*Exercise description*
All lines containing the string "begin" must be copied from the entries.

──────── The input

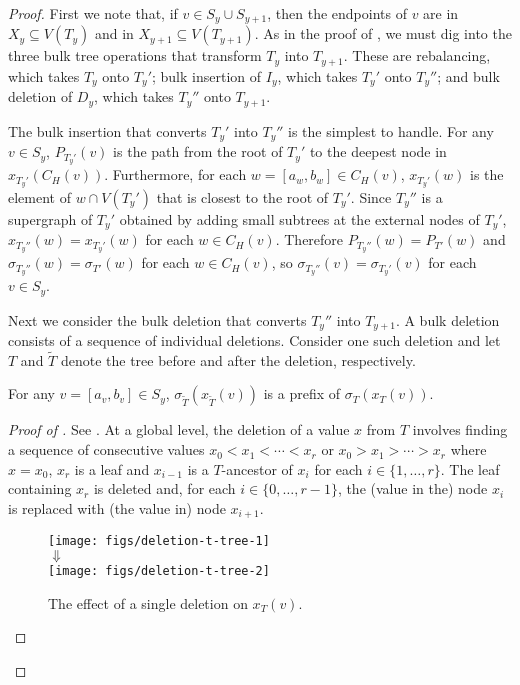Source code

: \documentclass[kpfonts]{patmorin}
\begin{document}
\begin{proof}
  First we note that, if $v\in S_y\cup S_{y+1}$, then the endpoints of $v$ are in $X_y\subseteq V(T_y)$ and in $X_{y+1}\subseteq V(T_{y+1})$.
  As in the proof of , we must dig into the three bulk tree operations that transform $T_y$ into $T_{y+1}$. These are rebalancing, which takes $T_y$ onto $T_y'$; bulk insertion of $I_y$, which takes $T_y'$ onto $T_y''$; and bulk deletion of $D_y$, which takes $T_y''$ onto $T_{y+1}$.
  
  The bulk insertion that converts $T_y'$ into $T_y''$ is the simplest to handle.  For any $v\in S_y$, $P_{T_y'}(v)$ is the path from the root of $T_y'$ to the deepest node in $x_{T_y'}(C_H(v))$.  Furthermore, for each $w=[a_w,b_w]\in C_H(v)$, $x_{T_y'}(w)$ is the element of $w\cap V(T_y')$ that is closest to the root of $T_y'$. Since $T_y''$ is a supergraph of $T_y'$ obtained by adding small subtrees at the external nodes of $T_y'$, $x_{T_y''}(w)=x_{T_y'}(w)$ for each $w\in C_H(v)$.  Therefore $P_{T_y''}(w)=P_{T'}(w)$ and $\sigma_{T_y''}(w)=\sigma_{T'}(w)$ for each $w\in C_H(v)$, so $\sigma_{T_y''}(v)=\sigma_{T_y'}(v)$ for each $v\in S_y$.
  
  Next we consider the bulk deletion that converts $T_y''$ into $T_{y+1}$.  A bulk deletion consists of a sequence of individual deletions. Consider one such deletion and let $T$ and $\tilde{T}$ denote the tree before and after the deletion, respectively.  
  
  \begin{clm}
    For any $v=[a_v,b_v]\in S_y$, $\sigma_{\tilde{T}}(x_{\tilde{T}}(v))$ is a prefix of $\sigma_T(x_T(v))$.   
  \end{clm}
  
  \begin{proof}[Proof of ]  
    See .  At a global level, the deletion of a value $x$ from $T$ involves finding a sequence of consecutive values $x_0<x_1<\cdots<x_r$ or $x_0>x_1>\cdots>x_r$ where $x=x_0$, $x_r$ is a leaf and $x_{i-1}$ is a $T$-ancestor of $x_{i}$ for each $i\in\{1,\ldots,r\}$.  The leaf containing $x_r$ is deleted and, for each $i\in\{0,\ldots,r-1\}$, the (value in the) node $x_i$ is replaced with (the value in) node $x_{i+1}$.  

    \begin{figure}
      \begin{center}
        \texttt{[image: figs/deletion-t-tree-1]}\\[1ex]
        $\Downarrow$\\[1ex]   
        \texttt{[image: figs/deletion-t-tree-2]}   
      \end{center}
      \caption{The effect of a single deletion on $x_T(v)$.}
    \end{figure}
    

\end{proof}
\end{proof}
\end{document}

────────────────

*Exercise solution*
\begin{document}
\begin{proof}
  \begin{clm}
  \begin{proof}[Proof of ]  
    \begin{figure}
      \begin{center}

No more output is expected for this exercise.